Tuesday, January 19, 2016

SQL Hegemony -- the "Pivot Table" problem

As far as I can tell, the Pivot Table Problem™ only exists for people who have actively put on blinders so that they can only see data one way.

This leads to the following.

The context appears to be millions of rows of data. Hundreds of columns.  It appears that someone we'll call DesKtop tried to load a spreadsheet to "pivot" the data. And the spreadsheet -- of course -- breaks because it's too much data.

DesKtop then calls the DBA.

DesKtop: "We need to load a table and use the database to create a spread-sheet like pivot table."

DBA: "Okay. Cool. It's complex SQL, though. Check this out..." They look at the Oracle 11g PIVOT and UNPIVOT.

DesKtop: "Oh my. That's really complex. Okay, I guess that's the only choice, right?"

DBA: "Right, it is our only possible choice."


[I heard about this from DBA who sent me a "humble brag" about something that can only be done with hyper-complex SQL query. DBA had found a Python tutorial on Pandas that mentioned pivoting. The humble brag point was this: the Python stuff was just as hyper-complex as the SQL. Apparently, DBA conflated the entire tutorial with the one line of code that was the pivot example.]

If you restructure the data into (row key, column key, cell value) triples, you don't have a Pivot Table Problem™ any more. You have a SELECT reduction() GROUP BY row vs. SELECT reduction GROUP BY column kind of query. There's no "pivot". Maybe it's a conceptual pivot but there's no hyper-complex SQL.

It requires a non-trivial loader to transform data that's in row order and explode it into triples. This isn't the kind of thing a program like Oracle's SQL*Loader or other bulk loader does particularly well. In Python (without using Pandas) we can expand the data into triples like this:

for row in reader:
    for column in column_names:
        new_row = row['key'], column, row[column]

The idea here is that we're using something like a csv DictReader. We have a list of column names we'd like to pivot. In many row-oriented data sets, there are columns we might like to ignore. For example, the row key column itself shouldn't be exploded into a (row key, column key, row key) triple.

This restructuring idea applies in full force to doing Python-based reduction of the data. Forget loading a database in the first place.

by_column = defaultdict(list)
for row in reader:
    for column in column_names:

We've summarized each column's data into a list of values. This is the "GROUP BY" part of the SQL. Now we can do reductions on the values in each column-based list.

from statistics import mean
for column in by_column:
    print(column, sum(by_column[column]), mean(by_column[column]))

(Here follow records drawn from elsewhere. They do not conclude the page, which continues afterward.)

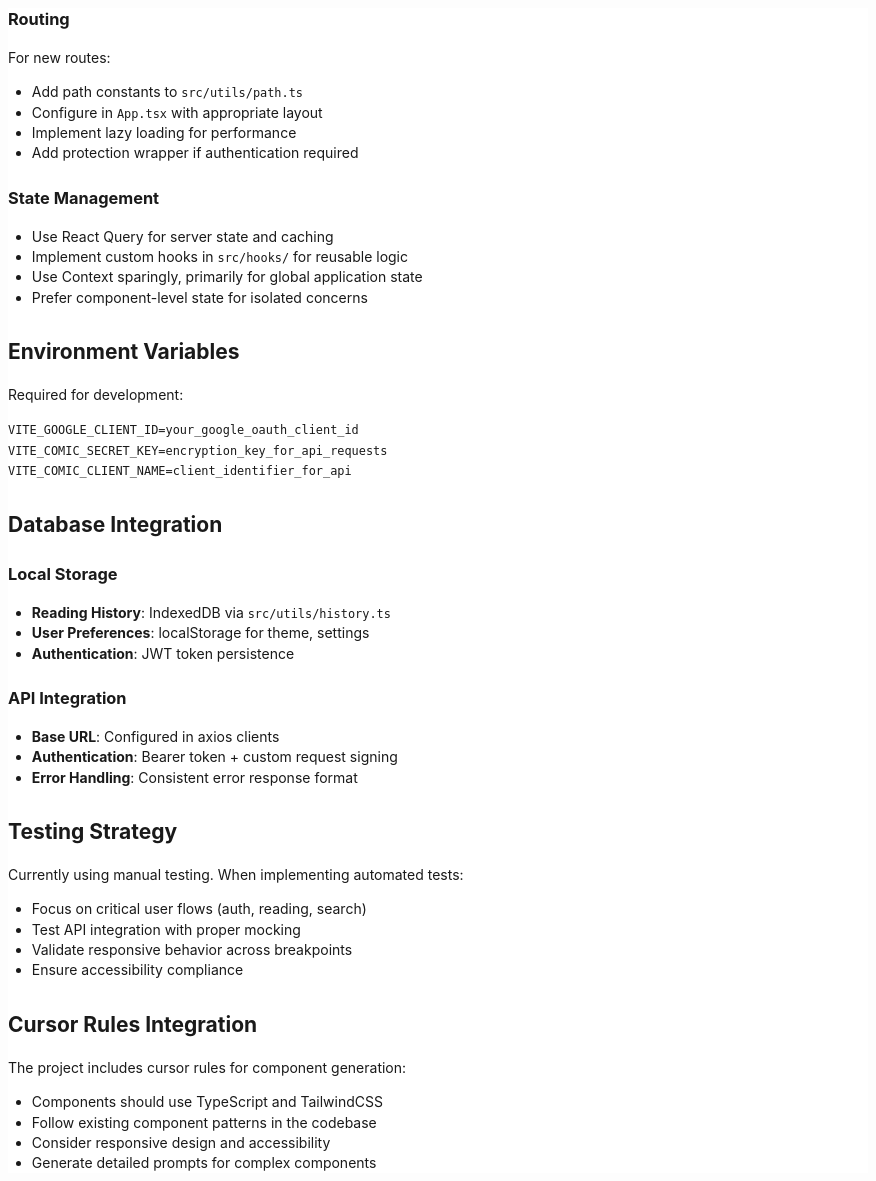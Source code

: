 ### Routing
For new routes:
- Add path constants to `src/utils/path.ts`
- Configure in `App.tsx` with appropriate layout
- Implement lazy loading for performance
- Add protection wrapper if authentication required

### State Management
- Use React Query for server state and caching
- Implement custom hooks in `src/hooks/` for reusable logic
- Use Context sparingly, primarily for global application state
- Prefer component-level state for isolated concerns

## Environment Variables

Required for development:
```
VITE_GOOGLE_CLIENT_ID=your_google_oauth_client_id
VITE_COMIC_SECRET_KEY=encryption_key_for_api_requests
VITE_COMIC_CLIENT_NAME=client_identifier_for_api
```

## Database Integration

### Local Storage
- **Reading History**: IndexedDB via `src/utils/history.ts`
- **User Preferences**: localStorage for theme, settings
- **Authentication**: JWT token persistence

### API Integration
- **Base URL**: Configured in axios clients
- **Authentication**: Bearer token + custom request signing
- **Error Handling**: Consistent error response format

## Testing Strategy

Currently using manual testing. When implementing automated tests:
- Focus on critical user flows (auth, reading, search)
- Test API integration with proper mocking
- Validate responsive behavior across breakpoints
- Ensure accessibility compliance

## Cursor Rules Integration

The project includes cursor rules for component generation:
- Components should use TypeScript and TailwindCSS
- Follow existing component patterns in the codebase
- Consider responsive design and accessibility
- Generate detailed prompts for complex components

We've done sum and mean reductions on the values in each column. We can -- of course -- layer in mapping and filtering if that's required.

This works well for millions of individual cells of data. We can comfortably hold several hundred million individual values in memory in a 32Gb desktop computer. You may notice the fan kicks on when this is running.

If this turns out to require too much storage, then the reductions can be computed item-by-item rather than simply accumulating a list of values. This a hair more complex, but not in an interesting way.

sum_by_column = defaultdict(int)
count_by_column = defaultdict(int)

for row in reader:
    for column in column_names:
        sum_by_column[column] += row[column]
        count_by_column[column] += 1

Minima and Maxima are a trifle trickier. We don't want to initialize them to None and have an if current_min is None statement executed millions of times. We have to create an iterator and process the first row specially, using it to initialize all of the values. The remaining rows can then be processed free of any initialization question.

row_iter= iter(reader)
first = next(row_iter)
for column in column_names:
    min_by_column[column]= row[column]
    max_by_column[column]= row[column]
for row in row_iter:
    for column in column_names:
        min_by_column[column] = min( min_by_column[column], row[column])
        max_by_column[column] = max(max_by_column[column], row[column])

I like to call this the Head-Tail design pattern.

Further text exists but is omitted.